Comme il existe autant de définitions de la perfection que de perfectionnistes dans ce monde, nous devons nous concentrer sur quelque chose de plus utile. Essayons des questions telles que « de quoi notre client avait-il besoin? » ou « quel est le réel besoin de notre client? » ou même « quelle pourrait être la valeur ajoutée minimale que nous pouvons apporter à notre client pour le rendre heureux? »

La plupart du temps, lorsque nous trouvons la vraie réponse à une de ces questions, nous nous apercevons que nous sommes très loin de ce que nous pensions être la perfection.

Oui, il serait si génial de pouvoir livrer cette dite perfection. Sans aucun doute. Mais c’est tout simplement impossible et essayé de s’en approcher, c’est perdre du temps et de l’argent pour un gain trop ténu.

L’écart

Pour comprendre ce que je dis, considérons simplement que ce que nous visons dans notre organisation est un « bon » ou un « très bon » niveau de satisfaction.
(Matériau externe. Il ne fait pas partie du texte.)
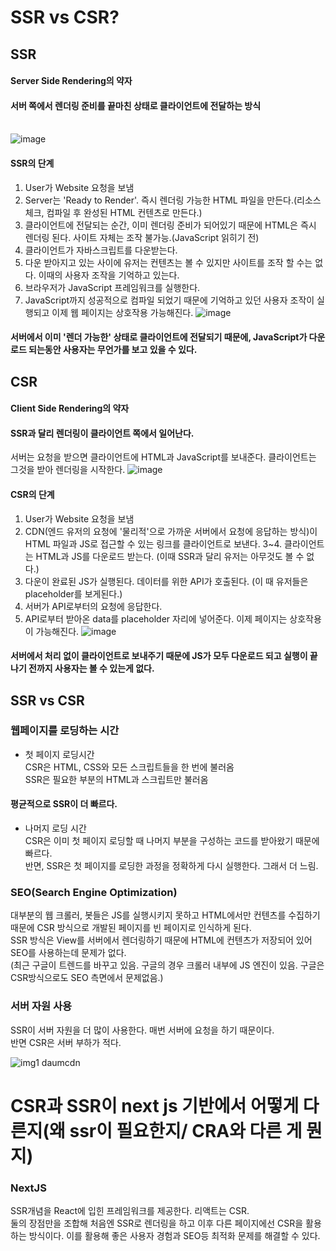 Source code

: # SSR vs CSR?
## SSR
#### Server Side Rendering의 약자
#### 서버 쪽에서 렌더링 준비를 끝마친 상태로 클라이언트에 전달하는 방식
<BR>![image](https://user-images.githubusercontent.com/84711115/148543773-6e5f8fb3-3025-4a6c-86f4-0ca342ac2bb1.png)
#### SSR의 단계
  1. User가 Website 요청을 보냄
  2. Server는 'Ready to Render'. 즉시 렌더링 가능한 HTML 파일을 만든다.(리소스 체크, 컴파일 후 완성된 HTML 컨텐츠로 만든다.)
  3. 클라이언트에 전달되는 순간, 이미 렌더링 준비가 되어있기 때문에 HTML은 즉시 렌더링 된다. 사이트 자체는 조작 불가능.(JavaScript 읽히기 전)
  4. 클라이언트가 자바스크립트를 다운받는다.
  5. 다운 받아지고 있는 사이에 유저는 컨텐츠는 볼 수 있지만 사이트를 조작 할 수는 없다. 이때의 사용자 조작을 기억하고 있는다.
  6. 브라우저가 JavaScript 프레임워크를 실행한다.
  7. JavaScript까지 성공적으로 컴파일 되었기 때문에 기억하고 있던 사용자 조작이 실행되고 이제 웹 페이지는 상호작용 가능해진다.
  ![image](https://user-images.githubusercontent.com/84711115/148545668-dfbf2a36-dedb-4257-9366-291a4ed7ed21.png)
  #### 서버에서 이미 '렌더 가능한' 상태로 클라이언트에 전달되기 때문에, JavaScript가 다운로드 되는동안 사용자는 무언가를 보고 있을 수 있다.
## CSR
  #### Client Side Rendering의 약자
  #### SSR과 달리 렌더링이 클라이언트 쪽에서 일어난다.
  서버는 요청을 받으면 클라이언트에 HTML과 JavaScript를 보내준다. 클라이언트는 그것을 받아 렌더링을 시작한다.
![image](https://user-images.githubusercontent.com/84711115/148545094-882d6502-2751-4945-90c4-fa45a6e6979e.png)
#### CSR의 단계
  1. User가 Website 요청을 보냄
  2. CDN(엔드 유저의 요청에 '물리적'으로 가까운 서버에서 요청에 응답하는 방식)이 HTML 파일과 JS로 접근할 수 있는 링크를 클라이언트로 보낸다.
  3~4. 클라이언트는 HTML과 JS를 다운로드 받는다. (이때 SSR과 달리 유저는 아무것도 볼 수 없다.)
  5. 다운이 완료된 JS가 실행된다. 데이터를 위한 API가 호출된다. (이 때 유저들은 placeholder를 보게된다.)
  6. 서버가 API로부터의 요청에 응답한다.
  7. API로부터 받아온 data를 placeholder 자리에 넣어준다. 이제 페이지는 상호작용이 가능해진다.
![image](https://user-images.githubusercontent.com/84711115/148545755-8009b602-a083-42f8-a8fc-185bcd0fffd8.png)
#### 서버에서 처리 없이 클라이언트로 보내주기 때문에 JS가 모두 다운로드 되고 실행이 끝나기 전까지 사용자는 볼 수 있는게 없다.
## SSR vs CSR
  ### 웹페이지를 로딩하는 시간
  - 첫 페이지 로딩시간 <BR>
  CSR은 HTML, CSS와 모든 스크립트들을 한 번에 불러옴 <BR>
  SSR은 필요한 부분의 HTML과 스크립트만 불러옴 <BR>
  #### 평균적으로 SSR이 더 빠르다.
  - 나머지 로딩 시간<BR>
  CSR은 이미 첫 페이지 로딩할 때 나머지 부분을 구성하는 코드를 받아왔기 때문에 빠르다.<BR>
  반면, SSR은 첫 페이지를 로딩한 과정을 정확하게 다시 실행한다. 그래서 더 느림.
  ### SEO(Search Engine Optimization)
  대부분의 웹 크롤러, 봇들은 JS를 실행시키지 못하고 HTML에서만 컨텐츠를 수집하기 때문에 CSR 방식으로 개발된 페이지를 빈 페이지로 인식하게 된다. <br>
  SSR 방식은 View를 서버에서 렌더링하기 때문에 HTML에 컨텐츠가 저장되어 있어 SEO를 사용하는데 문제가 없다.<br>
  (최근 구글이 트렌드를 바꾸고 있음. 구글의 경우 크롤러 내부에 JS 엔진이 있음. 구글은 CSR방식으로도 SEO 측면에서 문제없음.)
  ### 서버 자원 사용
  SSR이 서버 자원을 더 많이 사용한다. 매번 서버에 요청을 하기 때문이다.<br>
  반면 CSR은 서버 부하가 적다.
  
  
  ![img1 daumcdn](https://user-images.githubusercontent.com/84711115/148548651-f44562ea-9431-4210-a135-332027e2e416.jpg)

# CSR과 SSR이 next js 기반에서 어떻게 다른지(왜 ssr이 필요한지/ CRA와 다른 게 뭔지)
  ### NextJS
  SSR개념을 React에 입힌 프레임워크를 제공한다. 리액트는 CSR.<br>
  둘의 장점만을 조합해 처음엔 SSR로 렌더링을 하고 이후 다른 페이지에선 CSR을 활용하는 방식이다. 이를 활용해 좋은 사용자 경험과 SEO등 최적화 문제를 해결할 수 있다.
Avec de très bons services, nos clients sont satisfaits. Ils peuvent faire leur travail et ne remarqueraient même pas une erreur non bloquante ou s’ils le faisaient, cela ne les empêcherait pas de travailler comme ils le souhaitent. Disons que cela représente 90% de ce que nous pouvons faire ou de ce à quoi le client peut s’attendre.
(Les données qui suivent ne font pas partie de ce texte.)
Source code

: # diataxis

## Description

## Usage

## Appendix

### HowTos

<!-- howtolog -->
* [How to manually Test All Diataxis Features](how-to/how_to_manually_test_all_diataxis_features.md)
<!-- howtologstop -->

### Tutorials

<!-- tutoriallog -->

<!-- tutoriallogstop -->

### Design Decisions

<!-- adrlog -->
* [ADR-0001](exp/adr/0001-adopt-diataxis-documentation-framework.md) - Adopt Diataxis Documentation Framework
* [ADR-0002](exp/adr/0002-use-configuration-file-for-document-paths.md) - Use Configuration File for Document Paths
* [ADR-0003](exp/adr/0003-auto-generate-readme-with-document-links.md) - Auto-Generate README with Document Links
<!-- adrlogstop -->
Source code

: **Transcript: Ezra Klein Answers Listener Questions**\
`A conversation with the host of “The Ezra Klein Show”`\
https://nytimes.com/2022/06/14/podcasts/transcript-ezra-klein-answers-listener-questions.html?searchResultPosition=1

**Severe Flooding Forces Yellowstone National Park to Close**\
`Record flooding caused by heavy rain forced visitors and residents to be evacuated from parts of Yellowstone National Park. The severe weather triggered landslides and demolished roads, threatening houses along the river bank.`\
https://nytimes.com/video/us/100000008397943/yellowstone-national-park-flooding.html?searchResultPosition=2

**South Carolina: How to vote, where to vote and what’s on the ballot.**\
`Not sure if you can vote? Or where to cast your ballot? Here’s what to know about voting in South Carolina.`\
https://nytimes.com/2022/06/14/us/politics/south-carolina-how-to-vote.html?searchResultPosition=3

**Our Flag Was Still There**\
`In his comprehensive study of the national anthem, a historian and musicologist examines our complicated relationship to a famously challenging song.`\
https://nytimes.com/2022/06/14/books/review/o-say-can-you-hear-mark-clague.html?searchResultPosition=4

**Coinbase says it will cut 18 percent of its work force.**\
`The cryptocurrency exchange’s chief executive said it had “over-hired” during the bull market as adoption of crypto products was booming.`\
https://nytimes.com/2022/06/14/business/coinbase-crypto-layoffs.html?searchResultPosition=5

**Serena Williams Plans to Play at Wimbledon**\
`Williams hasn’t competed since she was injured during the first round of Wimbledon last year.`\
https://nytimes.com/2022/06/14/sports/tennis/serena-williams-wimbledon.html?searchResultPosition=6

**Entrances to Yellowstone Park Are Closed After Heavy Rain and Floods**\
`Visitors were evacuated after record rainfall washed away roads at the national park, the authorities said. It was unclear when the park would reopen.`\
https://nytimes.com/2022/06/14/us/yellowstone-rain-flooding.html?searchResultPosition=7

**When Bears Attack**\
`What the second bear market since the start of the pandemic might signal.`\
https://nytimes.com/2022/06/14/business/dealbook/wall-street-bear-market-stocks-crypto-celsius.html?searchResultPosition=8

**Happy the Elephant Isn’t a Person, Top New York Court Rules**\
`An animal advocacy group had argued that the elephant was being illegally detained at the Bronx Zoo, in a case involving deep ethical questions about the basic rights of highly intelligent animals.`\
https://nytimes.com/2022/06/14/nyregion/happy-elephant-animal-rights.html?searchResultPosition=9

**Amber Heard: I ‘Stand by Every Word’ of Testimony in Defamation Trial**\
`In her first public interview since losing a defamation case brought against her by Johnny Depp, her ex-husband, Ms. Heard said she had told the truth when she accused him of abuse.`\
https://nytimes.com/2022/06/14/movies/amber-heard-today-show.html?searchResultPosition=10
Atteindre la perfection signifie essayer de remplir les 10% restants (la perfection devrait être 100%, non?).

C’est ici que nous avons un problème selon moi, car le temps, l’argent et l’énergie que nous allons dépenser pour ajouter ce petit élément sont disproportionnés par rapport à la différence que ces 10% vont réellement faire sur l’impression finale du produit par le client.

Bien sûr, il y a toujours de la place pour faire mieux, mais à quel coût pour quel gain?

Conclusion

La perfection est un idéal et en tant que tel est donc inatteignable, alors la demander comme résultat tangible d’un travail est une aberration. L’effort nécessaire pour « satisfaire » l’entêtement à atteindre cette perfection est disproportionné par rapport à la différence entre la perception du « très bien » et du « parfait ».

Alors, concentrons nous sur une qualité très haute sans y inclure la perfection et dans la très très très très grande majorité des cas, le client final sera plus que satisfait.

Le pinailleur perfectionniste restera un éternel insatisfait, donc ne perdons pas notre temps.